### [Work task]
Scan the records for the word "with". Return each line where it is found.

━━━ Data to examine ━━━

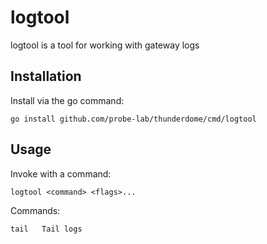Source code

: # logtool

logtool is a tool for working with gateway logs

## Installation

Install via the go command:

	go install github.com/probe-lab/thunderdome/cmd/logtool


## Usage

Invoke with a command:

    logtool <command> <flags>...

Commands:

	tail   Tail logs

━━━

### [Expected answer]
logtool is a tool for working with gateway logs
Invoke with a command:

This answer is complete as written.